Aber ich? Ich mochte meine Privatsphäre. Mehr als sie.
Und ich mochte es schmutzig. Genau wie sie.
Ich schob die Scham beiseite und kam wieder aufs Wesentliche zurück. »Kurz gesagt, ich lüge. Die ganze Zeit. Zu oft, um es zu zählen.« Ich belüge jeden. »Die meiste Zeit bin ich auf meinen Vater böse. Ich habe den Namen des Herrn im vergangenen Monat mindestens fünfhundertmal missbraucht, und ich hatte unehelichen Sex, um die Monotonie jeder wachen Minute zu durchbrechen, die von unreinen Gedanken geprägt ist.« Ich schüttelte den Kopf und lachte über mich selbst. »Buße wird mich nicht dazu bringen, aufzuhören, und ich habe nicht die Absicht, mich zu ändern, also …«
Deshalb brachte es mir auch nichts, vor einem Priester zu beichten. Mir gefiel, dass ich alles falsch machte.
Aber es fühlte sich gut an, es zuzugeben. Wenigstens beichtete ich, oder? Wenigstens wusste ich, dass ich Dinge tat, die ich nicht tun sollte. Das war doch schon etwas.

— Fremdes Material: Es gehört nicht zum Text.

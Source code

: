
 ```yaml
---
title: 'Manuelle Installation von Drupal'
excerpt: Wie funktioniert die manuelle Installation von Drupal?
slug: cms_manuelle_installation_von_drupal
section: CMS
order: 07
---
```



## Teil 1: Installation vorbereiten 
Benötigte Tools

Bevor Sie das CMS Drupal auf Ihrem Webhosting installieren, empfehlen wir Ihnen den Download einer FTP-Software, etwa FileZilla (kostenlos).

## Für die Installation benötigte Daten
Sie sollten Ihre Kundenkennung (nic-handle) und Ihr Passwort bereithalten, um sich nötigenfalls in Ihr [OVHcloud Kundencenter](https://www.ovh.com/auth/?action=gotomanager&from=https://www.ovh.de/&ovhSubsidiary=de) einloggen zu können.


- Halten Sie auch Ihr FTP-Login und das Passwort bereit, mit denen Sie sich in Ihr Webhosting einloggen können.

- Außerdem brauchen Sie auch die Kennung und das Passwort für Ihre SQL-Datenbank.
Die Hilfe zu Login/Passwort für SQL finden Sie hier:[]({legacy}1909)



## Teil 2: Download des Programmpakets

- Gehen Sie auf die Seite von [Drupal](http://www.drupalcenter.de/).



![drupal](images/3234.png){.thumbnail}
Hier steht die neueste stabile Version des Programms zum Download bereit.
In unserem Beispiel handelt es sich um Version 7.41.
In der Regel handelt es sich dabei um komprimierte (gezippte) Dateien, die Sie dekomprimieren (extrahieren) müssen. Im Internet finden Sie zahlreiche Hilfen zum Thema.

Ich schloss die Augen, lehnte mich gegen die Wand und genoss die Stille. Ich konnte nicht mehr auf heute Abend warten, verdammt. Der Gedanke an die Katakomben oder an den Friedhof, oder wo immer wir auch aufschlagen mochten, erfüllte mich mit Verlangen. Nach meiner Maske, nach der Angst, der Jagd … Ich schluckte den Kloß in meinem Hals hinunter und spürte, wie Hitze meinen Körper emporstieg.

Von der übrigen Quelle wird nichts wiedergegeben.